### Work required:
Going through the entries below, count each line containing the word "suite". Report the number only.

(Source texts of formatted documents)
════════════════════
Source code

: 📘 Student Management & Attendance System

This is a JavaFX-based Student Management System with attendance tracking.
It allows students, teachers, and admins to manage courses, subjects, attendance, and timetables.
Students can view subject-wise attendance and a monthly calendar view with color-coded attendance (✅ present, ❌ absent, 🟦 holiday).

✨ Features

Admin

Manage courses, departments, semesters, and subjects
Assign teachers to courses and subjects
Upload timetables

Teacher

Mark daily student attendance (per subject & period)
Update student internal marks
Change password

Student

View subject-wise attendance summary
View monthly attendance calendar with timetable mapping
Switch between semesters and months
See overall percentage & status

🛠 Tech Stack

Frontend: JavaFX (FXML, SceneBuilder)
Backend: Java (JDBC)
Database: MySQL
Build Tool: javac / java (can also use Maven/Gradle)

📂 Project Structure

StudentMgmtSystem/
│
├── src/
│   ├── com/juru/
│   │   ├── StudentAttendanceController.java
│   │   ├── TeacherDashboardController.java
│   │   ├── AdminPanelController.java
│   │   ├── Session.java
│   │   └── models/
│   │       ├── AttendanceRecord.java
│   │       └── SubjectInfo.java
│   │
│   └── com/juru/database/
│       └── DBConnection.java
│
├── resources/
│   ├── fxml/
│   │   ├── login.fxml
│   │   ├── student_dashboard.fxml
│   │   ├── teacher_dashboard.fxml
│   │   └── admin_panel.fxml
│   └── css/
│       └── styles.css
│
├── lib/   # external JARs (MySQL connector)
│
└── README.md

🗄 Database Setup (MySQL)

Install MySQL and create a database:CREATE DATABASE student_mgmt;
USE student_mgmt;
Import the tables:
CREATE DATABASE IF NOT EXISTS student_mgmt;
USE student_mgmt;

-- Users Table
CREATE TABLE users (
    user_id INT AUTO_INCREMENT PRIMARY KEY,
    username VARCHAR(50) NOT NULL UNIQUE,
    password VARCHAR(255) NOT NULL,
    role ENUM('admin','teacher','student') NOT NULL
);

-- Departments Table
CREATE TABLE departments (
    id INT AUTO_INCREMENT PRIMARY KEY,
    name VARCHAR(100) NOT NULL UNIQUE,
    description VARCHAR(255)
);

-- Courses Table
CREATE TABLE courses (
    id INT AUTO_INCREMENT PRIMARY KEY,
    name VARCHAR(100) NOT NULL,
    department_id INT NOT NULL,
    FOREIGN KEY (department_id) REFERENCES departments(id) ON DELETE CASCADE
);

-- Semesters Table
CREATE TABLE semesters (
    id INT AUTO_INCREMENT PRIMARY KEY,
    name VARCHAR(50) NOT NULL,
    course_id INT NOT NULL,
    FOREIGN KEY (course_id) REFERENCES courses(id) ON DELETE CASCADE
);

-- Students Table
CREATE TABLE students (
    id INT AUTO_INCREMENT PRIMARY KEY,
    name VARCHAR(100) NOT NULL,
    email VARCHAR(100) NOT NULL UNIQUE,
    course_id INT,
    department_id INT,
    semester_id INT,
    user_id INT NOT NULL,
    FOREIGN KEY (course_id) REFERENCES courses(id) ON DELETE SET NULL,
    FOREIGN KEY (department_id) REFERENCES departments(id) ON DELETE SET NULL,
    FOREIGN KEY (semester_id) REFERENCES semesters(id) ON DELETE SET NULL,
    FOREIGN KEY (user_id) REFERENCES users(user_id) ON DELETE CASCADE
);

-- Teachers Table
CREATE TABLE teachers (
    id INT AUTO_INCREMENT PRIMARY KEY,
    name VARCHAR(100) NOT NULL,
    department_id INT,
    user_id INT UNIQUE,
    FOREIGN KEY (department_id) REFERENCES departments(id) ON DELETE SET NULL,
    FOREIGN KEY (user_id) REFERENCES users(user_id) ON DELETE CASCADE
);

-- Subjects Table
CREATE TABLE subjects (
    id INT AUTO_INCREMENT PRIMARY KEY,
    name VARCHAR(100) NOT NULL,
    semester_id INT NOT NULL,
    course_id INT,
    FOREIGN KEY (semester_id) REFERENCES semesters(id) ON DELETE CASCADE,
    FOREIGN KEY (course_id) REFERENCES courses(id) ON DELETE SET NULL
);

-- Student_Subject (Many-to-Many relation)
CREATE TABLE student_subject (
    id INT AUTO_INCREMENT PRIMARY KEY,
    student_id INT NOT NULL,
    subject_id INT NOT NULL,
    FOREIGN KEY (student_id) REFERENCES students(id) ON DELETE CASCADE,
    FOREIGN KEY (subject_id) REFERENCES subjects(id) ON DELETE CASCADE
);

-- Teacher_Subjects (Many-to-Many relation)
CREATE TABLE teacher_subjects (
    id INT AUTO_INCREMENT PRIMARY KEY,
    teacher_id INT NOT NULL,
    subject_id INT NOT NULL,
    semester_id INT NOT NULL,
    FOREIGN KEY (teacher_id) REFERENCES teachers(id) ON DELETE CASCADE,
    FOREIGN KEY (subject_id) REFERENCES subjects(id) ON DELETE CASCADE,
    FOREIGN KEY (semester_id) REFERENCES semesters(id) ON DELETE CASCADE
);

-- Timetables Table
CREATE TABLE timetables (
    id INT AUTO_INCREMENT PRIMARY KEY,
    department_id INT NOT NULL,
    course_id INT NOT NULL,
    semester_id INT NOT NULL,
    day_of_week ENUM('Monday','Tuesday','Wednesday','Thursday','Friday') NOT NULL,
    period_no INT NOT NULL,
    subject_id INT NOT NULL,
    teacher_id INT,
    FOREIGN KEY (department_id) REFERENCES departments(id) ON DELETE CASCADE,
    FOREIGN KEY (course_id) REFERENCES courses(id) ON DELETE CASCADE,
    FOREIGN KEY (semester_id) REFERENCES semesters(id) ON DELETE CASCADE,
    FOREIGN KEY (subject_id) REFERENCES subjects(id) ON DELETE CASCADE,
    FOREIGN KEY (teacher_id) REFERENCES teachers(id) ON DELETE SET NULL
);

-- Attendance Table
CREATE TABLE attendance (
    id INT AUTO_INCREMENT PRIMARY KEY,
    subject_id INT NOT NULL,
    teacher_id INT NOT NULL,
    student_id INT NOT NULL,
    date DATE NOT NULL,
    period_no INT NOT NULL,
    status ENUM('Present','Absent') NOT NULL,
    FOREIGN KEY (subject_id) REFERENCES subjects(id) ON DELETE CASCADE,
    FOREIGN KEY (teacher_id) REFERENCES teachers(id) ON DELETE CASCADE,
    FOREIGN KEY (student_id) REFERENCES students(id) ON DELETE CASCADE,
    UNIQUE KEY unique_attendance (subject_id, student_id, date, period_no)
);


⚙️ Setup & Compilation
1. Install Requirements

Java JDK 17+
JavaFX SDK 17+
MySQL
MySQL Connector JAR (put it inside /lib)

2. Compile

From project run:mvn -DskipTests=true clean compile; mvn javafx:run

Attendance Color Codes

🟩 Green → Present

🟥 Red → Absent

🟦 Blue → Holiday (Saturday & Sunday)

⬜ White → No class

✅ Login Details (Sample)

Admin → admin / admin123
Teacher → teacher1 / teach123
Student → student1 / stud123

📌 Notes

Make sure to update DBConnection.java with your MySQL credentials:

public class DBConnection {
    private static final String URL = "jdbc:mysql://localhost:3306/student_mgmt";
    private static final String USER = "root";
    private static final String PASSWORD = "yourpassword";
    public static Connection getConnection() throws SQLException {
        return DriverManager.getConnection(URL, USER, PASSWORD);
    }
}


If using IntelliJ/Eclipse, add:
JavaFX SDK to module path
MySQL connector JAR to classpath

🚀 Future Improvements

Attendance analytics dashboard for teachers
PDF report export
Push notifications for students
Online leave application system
════════════════════
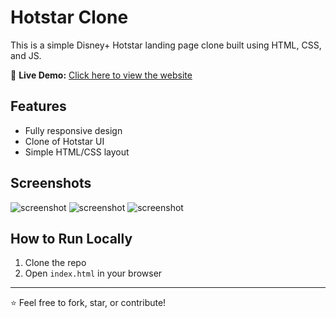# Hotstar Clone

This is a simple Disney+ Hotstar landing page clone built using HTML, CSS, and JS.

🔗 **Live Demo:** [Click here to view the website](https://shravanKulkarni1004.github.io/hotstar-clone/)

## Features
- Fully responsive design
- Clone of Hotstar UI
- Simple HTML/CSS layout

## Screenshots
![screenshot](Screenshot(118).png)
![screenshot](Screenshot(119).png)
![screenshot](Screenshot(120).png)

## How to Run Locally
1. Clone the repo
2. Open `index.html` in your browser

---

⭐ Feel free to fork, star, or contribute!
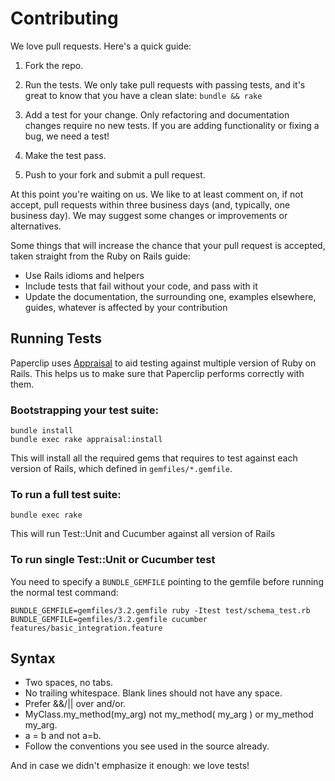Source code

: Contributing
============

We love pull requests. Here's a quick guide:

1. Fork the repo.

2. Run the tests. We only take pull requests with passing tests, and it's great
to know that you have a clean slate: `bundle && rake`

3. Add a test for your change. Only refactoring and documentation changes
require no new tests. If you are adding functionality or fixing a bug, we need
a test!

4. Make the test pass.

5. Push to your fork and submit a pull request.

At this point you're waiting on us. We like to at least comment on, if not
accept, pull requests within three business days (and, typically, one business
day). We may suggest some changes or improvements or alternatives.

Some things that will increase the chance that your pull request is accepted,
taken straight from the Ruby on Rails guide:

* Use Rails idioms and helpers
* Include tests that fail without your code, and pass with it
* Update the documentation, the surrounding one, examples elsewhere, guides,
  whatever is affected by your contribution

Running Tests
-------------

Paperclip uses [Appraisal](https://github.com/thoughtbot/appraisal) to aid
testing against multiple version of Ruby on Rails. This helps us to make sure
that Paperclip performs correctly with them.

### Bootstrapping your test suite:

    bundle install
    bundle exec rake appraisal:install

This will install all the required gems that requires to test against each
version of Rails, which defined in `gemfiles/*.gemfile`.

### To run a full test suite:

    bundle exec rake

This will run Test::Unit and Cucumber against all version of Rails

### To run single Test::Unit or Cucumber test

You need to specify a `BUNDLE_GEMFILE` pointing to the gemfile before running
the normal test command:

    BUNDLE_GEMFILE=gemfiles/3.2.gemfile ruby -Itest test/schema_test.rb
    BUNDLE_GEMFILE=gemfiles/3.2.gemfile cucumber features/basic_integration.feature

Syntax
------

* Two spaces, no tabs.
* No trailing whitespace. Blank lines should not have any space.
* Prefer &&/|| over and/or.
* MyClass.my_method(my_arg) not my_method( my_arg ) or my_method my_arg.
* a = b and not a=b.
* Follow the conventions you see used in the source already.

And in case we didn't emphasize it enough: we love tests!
════════════════════
### The completed task:
2